HOW TO COMPLETE THIS TASK ▸
Exact copies of the lines below, from the one with "- The dark theme is supported" up to and including the one with "file in vertical|", are what this calls for; leave out pictures.

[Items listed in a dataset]
::::::::

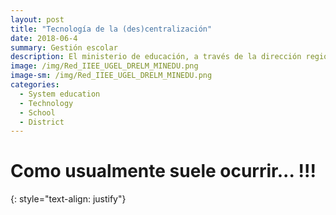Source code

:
 ```yaml
--- 
layout: post
title: "Tecnología de la (des)centralización"
date: 2018-06-4
summary: Gestión escolar
description: El ministerio de educación, a través de la dirección regional de educación, gestiona un 30% de la matrícula de la educación básica regular en Lima Metropolitana.
image: /img/Red_IIEE_UGEL_DRELM_MINEDU.png
image-sm: /img/Red_IIEE_UGEL_DRELM_MINEDU.png
categories:
  - System education
  - Technology 
  - School
  - District
---
```

# Como usualmente suele ocurrir... !!!
{: style="text-align: justify"}
 
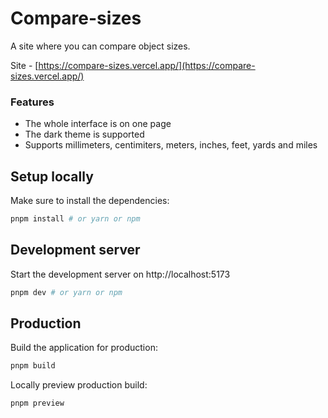 # Compare-sizes

A site where you can compare object sizes.

Site - [https://compare-sizes.vercel.app/](https://compare-sizes.vercel.app/)

### Features

- The whole interface is on one page
- The dark theme is supported
- Supports millimeters, centimiters, meters, inches, feet, yards and miles

## Setup locally

Make sure to install the dependencies:

```sh
pnpm install # or yarn or npm
```

## Development server

Start the development server on http://localhost:5173

```sh
pnpm dev # or yarn or npm
```

## Production

Build the application for production:

```sh
pnpm build
```

Locally preview production build:

```sh
pnpm preview
```
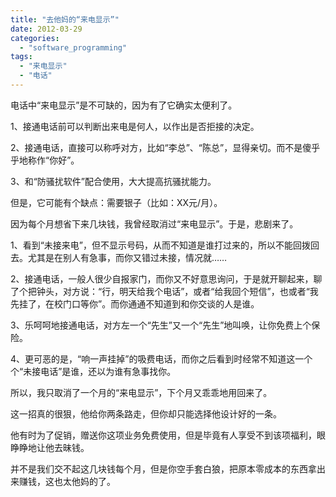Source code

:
 ```yaml
---
title: "去他妈的“来电显示”"
date: 2012-03-29
categories: 
  - "software_programming"
tags: 
  - "来电显示"
  - "电话"
---
```


电话中“来电显示”是不可缺的，因为有了它确实太便利了。

1、接通电话前可以判断出来电是何人，以作出是否拒接的决定。

2、接通电话，直接可以称呼对方，比如“李总”、“陈总”，显得亲切。而不是傻乎乎地称作“你好”。

3、和“防骚扰软件”配合使用，大大提高抗骚扰能力。

但是，它可能有个缺点：需要银子（比如：XX元/月）。

因为每个月想省下来几块钱，我曾经取消过“来电显示”。于是，悲剧来了。

1、看到“未接来电”，但不显示号码，从而不知道是谁打过来的，所以不能回拨回去。尤其是在别人有急事，而你又错过未接，情况就……

2、接通电话，一般人很少自报家门，而你又不好意思询问，于是就开聊起来，聊了个把钟头，对方说：“行，明天给我个电话”，或者“给我回个短信”，也或者“我先挂了，在校门口等你”。而你通通不知道到和你交谈的人是谁。

3、乐呵呵地接通电话，对方左一个“先生”又一个“先生”地叫唤，让你免费上个保险。

4、更可恶的是，“响一声挂掉”的吸费电话，而你之后看到时经常不知道这一个个“未接电话”是谁，还以为谁有急事找你。

所以，我只取消了一个月的“来电显示”，下个月又乖乖地用回来了。

这一招真的很狠，他给你两条路走，但你却只能选择他设计好的一条。

他有时为了促销，赠送你这项业务免费使用，但是毕竟有人享受不到该项福利，眼睁睁地让他去昧钱。

并不是我们交不起这几块钱每个月，但是你空手套白狼，把原本零成本的东西拿出来赚钱，这也太他妈的了。
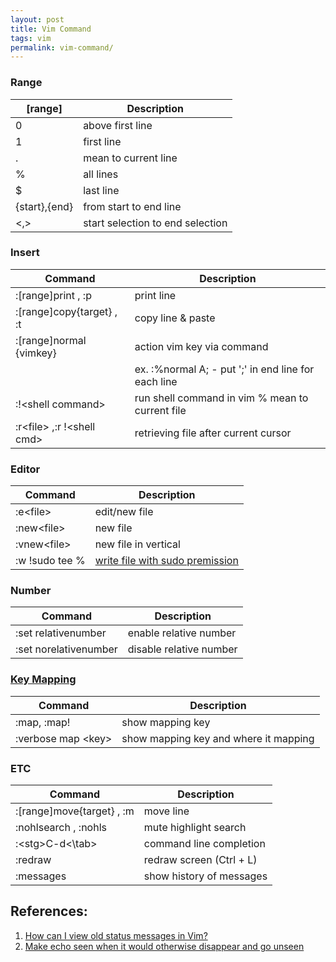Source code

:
 ```yaml
---
layout: post
title: Vim Command
tags: vim
permalink: vim-command/
---
```


### Range
|\[range\]|Description|
|-------|-----------|
|0 | above first line  |
|1 | first line  |
|. | mean to current line  |
|% | all lines  |
|$ | last line  |
|{start},{end} | from start to end line  |
|\<,\> | start selection to end selection  |

### Insert
|Command|Description|
|-------|-----------|
|:\[range\]print , :p | print line  |
|:\[range\]copy{target} , :t | copy line & paste  |
|:\[range\]normal {vimkey} | action vim key via command  |
||ex. :%normal A; - put ';' in end line for each line  |
|:!\<shell command\> | run shell command in vim  % mean to current file  |
|:r\<file\> ,:r !\<shell cmd\> | retrieving file after current cursor|

### Editor
|Command|Description|
|-------|-----------|
|:e\<file\> | edit/new file|
|:new\<file\> | new file|
|:vnew\<file\> | new file in vertical|
|:w !sudo tee % | [write file with sudo premission](https://www.youtube.com/watch?v=C6xqO4Z1nIo)|

### Number
|Command|Description|
|-------|-----------|
|:set relativenumber | enable relative number  |
|:set norelativenumber | disable relative number  |

### [Key Mapping](http://vim.wikia.com/wiki/Mapping_keys_in_Vim_-_Tutorial_(Part_1))

|Command|Description|
|-------|-----------|
|:map, :map!|show mapping key|
|:verbose map \<key\> | show mapping key and where it mapping|

### ETC
|Command|Description|
|-------|-----------|
|:\[range\]move{target} , :m | move line  |
|:nohlsearch , :nohls | mute highlight search  |
|:\<stg\>C-d\<\tab\> | command line completion|
|:redraw | redraw screen (Ctrl + L)|
|:messages | show history of messages |

## References:
1. [How can I view old status messages in Vim?](http://superuser.com/a/547176)
2. [Make echo seen when it would otherwise disappear and go unseen](http://vim.wikia.com/wiki/Make_echo_seen_when_it_would_otherwise_disappear_and_go_unseen)
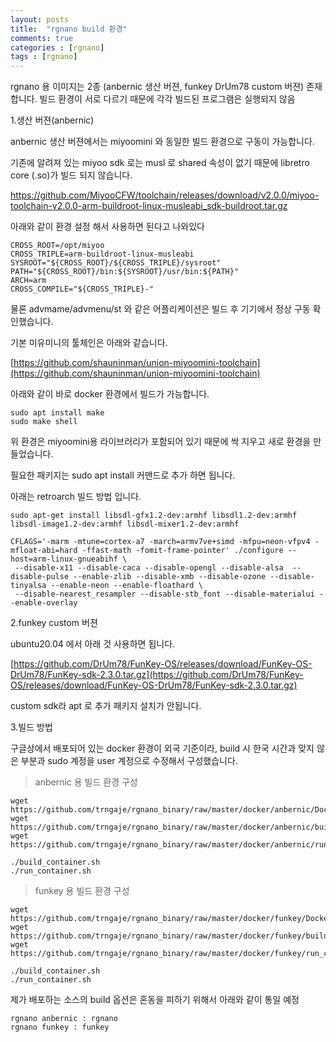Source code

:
 ```yaml
---
layout: posts
title:  "rgnano build 환경"
comments: true
categories : [rgnano]
tags : [rgnano]
---
```


rgnano 용 이미지는 2종 (anbernic 생산 버젼, funkey DrUm78 custom 버젼) 존재합니다.
빌드 환경이 서로 다르기 때문에 각각 빌드된 프로그램은 실행되지 않음

1.생산 버젼(anbernic)

anbernic 생산 버젼에서는 miyoomini 와 동일한 빌드 환경으로 구동이 가능합니다.

기존에 알려져 있는 miyoo sdk 로는 musl 로 shared 속성이 없기 때문에 libretro core (.so)가 빌드 되지 않습니다.

[https://github.com/MiyooCFW/toolchain/releases/download/v2.0.0/miyoo-toolchain-v2.0.0-arm-buildroot-linux-musleabi_sdk-buildroot.tar.gz ](https://github.com/MiyooCFW/toolchain/releases/download/v2.0.0/miyoo-toolchain-v2.0.0-arm-buildroot-linux-musleabi_sdk-buildroot.tar.gz )

아래와 같이 환경 설정 해서 사용하면 된다고 나와있다

    CROSS_ROOT=/opt/miyoo
    CROSS_TRIPLE=arm-buildroot-linux-musleabi
    SYSROOT="${CROSS_ROOT}/${CROSS_TRIPLE}/sysroot"
    PATH="${CROSS_ROOT}/bin:${SYSROOT}/usr/bin:${PATH}"
    ARCH=arm
    CROSS_COMPILE="${CROSS_TRIPLE}-"

물론 advmame/advmenu/st 와 같은 어플리케이션은 빌드 후 기기에서 정상 구동 확인했습니다.

기본 미유미니의 툴체인은 아래와 같습니다.

[https://github.com/shauninman/union-miyoomini-toolchain](https://github.com/shauninman/union-miyoomini-toolchain)

아래와 같이 바로 docker 환경에서 빌드가 가능합니다.

    sudo apt install make
    sudo make shell

위 환경은 miyoomini용 라이브러리가 포함되어 있기 때문에 싹 지우고 새로 환경을 만들었습니다.

필요한 패키지는 sudo apt install 커맨드로 추가 하면 됩니다.

아래는 retroarch 빌드 방법 입니다.

    sudo apt-get install libsdl-gfx1.2-dev:armhf libsdl1.2-dev:armhf libsdl-image1.2-dev:armhf libsdl-mixer1.2-dev:armhf

    CFLAGS='-marm -mtune=cortex-a7 -march=armv7ve+simd -mfpu=neon-vfpv4 -mfloat-abi=hard -ffast-math -fomit-frame-pointer' ./configure --host=arm-linux-gnueabihf \
     --disable-x11 --disable-caca --disable-opengl --disable-alsa  --disable-pulse --enable-zlib --disable-xmb --disable-ozone --disable-tinyalsa --enable-neon --enable-floathard \
     --disable-nearest_resampler --disable-stb_font --disable-materialui --enable-overlay


2.funkey custom 버젼

ubuntu20.04 에서 아래 것 사용하면 됩니다.

[https://github.com/DrUm78/FunKey-OS/releases/download/FunKey-OS-DrUm78/FunKey-sdk-2.3.0.tar.gz](https://github.com/DrUm78/FunKey-OS/releases/download/FunKey-OS-DrUm78/FunKey-sdk-2.3.0.tar.gz)

custom sdk라 apt 로 추가 패키지 설치가 안됩니다.

3.빌드 방법

구글상에서 배포되어 있는 docker 환경이 외국 기준이라, build 시 한국 시간과 맞지 않은 부분과 sudo 계정을 user 계정으로 수정해서 구성했습니다.

> anbernic 용 빌드 환경 구성

    wget https://github.com/trngaje/rgnano_binary/raw/master/docker/anbernic/Dockerfile
    wget https://github.com/trngaje/rgnano_binary/raw/master/docker/anbernic/build_container.sh
    wget https://github.com/trngaje/rgnano_binary/raw/master/docker/anbernic/run_container.sh

    ./build_container.sh
    ./run_container.sh

> funkey 용 빌드 환경 구성

    wget https://github.com/trngaje/rgnano_binary/raw/master/docker/funkey/Dockerfile
    wget https://github.com/trngaje/rgnano_binary/raw/master/docker/funkey/build_container.sh
    wget https://github.com/trngaje/rgnano_binary/raw/master/docker/funkey/run_container.sh

    ./build_container.sh
    ./run_container.sh

제가 배포하는 소스의 build 옵션은 혼동을 피하기 위해서 아래와 같이 통일 예정

    rgnano anbernic : rgnano
    rgnano funkey : funkey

::::::::

ANSWER FOR THE TASK ▸
- The dark theme is supported
- Supports millimeters, centimiters, meters, inches, feet, yards and miles

## Setup locally

Make sure to install the dependencies:

```sh
pnpm install # or yarn or npm
```

## Development server

Start the development server on http://localhost:5173

```sh
pnpm dev # or yarn or npm
```

## Production

Build the application for production:

```sh
pnpm build
```

Locally preview production build:

```sh
pnpm preview
```
Source code

:
 ```yaml
---
title: "去他妈的“来电显示”"
date: 2012-03-29
categories: 
  - "software_programming"
tags: 
  - "来电显示"
  - "电话"
---
```


电话中“来电显示”是不可缺的，因为有了它确实太便利了。

1、接通电话前可以判断出来电是何人，以作出是否拒接的决定。

2、接通电话，直接可以称呼对方，比如“李总”、“陈总”，显得亲切。而不是傻乎乎地称作“你好”。

3、和“防骚扰软件”配合使用，大大提高抗骚扰能力。

但是，它可能有个缺点：需要银子（比如：XX元/月）。

因为每个月想省下来几块钱，我曾经取消过“来电显示”。于是，悲剧来了。

1、看到“未接来电”，但不显示号码，从而不知道是谁打过来的，所以不能回拨回去。尤其是在别人有急事，而你又错过未接，情况就……

2、接通电话，一般人很少自报家门，而你又不好意思询问，于是就开聊起来，聊了个把钟头，对方说：“行，明天给我个电话”，或者“给我回个短信”，也或者“我先挂了，在校门口等你”。而你通通不知道到和你交谈的人是谁。

3、乐呵呵地接通电话，对方左一个“先生”又一个“先生”地叫唤，让你免费上个保险。

4、更可恶的是，“响一声挂掉”的吸费电话，而你之后看到时经常不知道这一个个“未接电话”是谁，还以为谁有急事找你。

所以，我只取消了一个月的“来电显示”，下个月又乖乖地用回来了。

这一招真的很狠，他给你两条路走，但你却只能选择他设计好的一条。

他有时为了促销，赠送你这项业务免费使用，但是毕竟有人享受不到该项福利，眼睁睁地让他去昧钱。

并不是我们交不起这几块钱每个月，但是你空手套白狼，把原本零成本的东西拿出来赚钱，这也太他妈的了。
Source code

:
 ```yaml
---
layout: post
title: Vim Command
tags: vim
permalink: vim-command/
---
```


### Range
|\[range\]|Description|
|-------|-----------|
|0 | above first line  |
|1 | first line  |
|. | mean to current line  |
|% | all lines  |
|$ | last line  |
|{start},{end} | from start to end line  |
|\<,\> | start selection to end selection  |

### Insert
|Command|Description|
|-------|-----------|
|:\[range\]print , :p | print line  |
|:\[range\]copy{target} , :t | copy line & paste  |
|:\[range\]normal {vimkey} | action vim key via command  |
||ex. :%normal A; - put ';' in end line for each line  |
|:!\<shell command\> | run shell command in vim  % mean to current file  |
|:r\<file\> ,:r !\<shell cmd\> | retrieving file after current cursor|

### Editor
|Command|Description|
|-------|-----------|
|:e\<file\> | edit/new file|
|:new\<file\> | new file|
|:vnew\<file\> | new file in vertical|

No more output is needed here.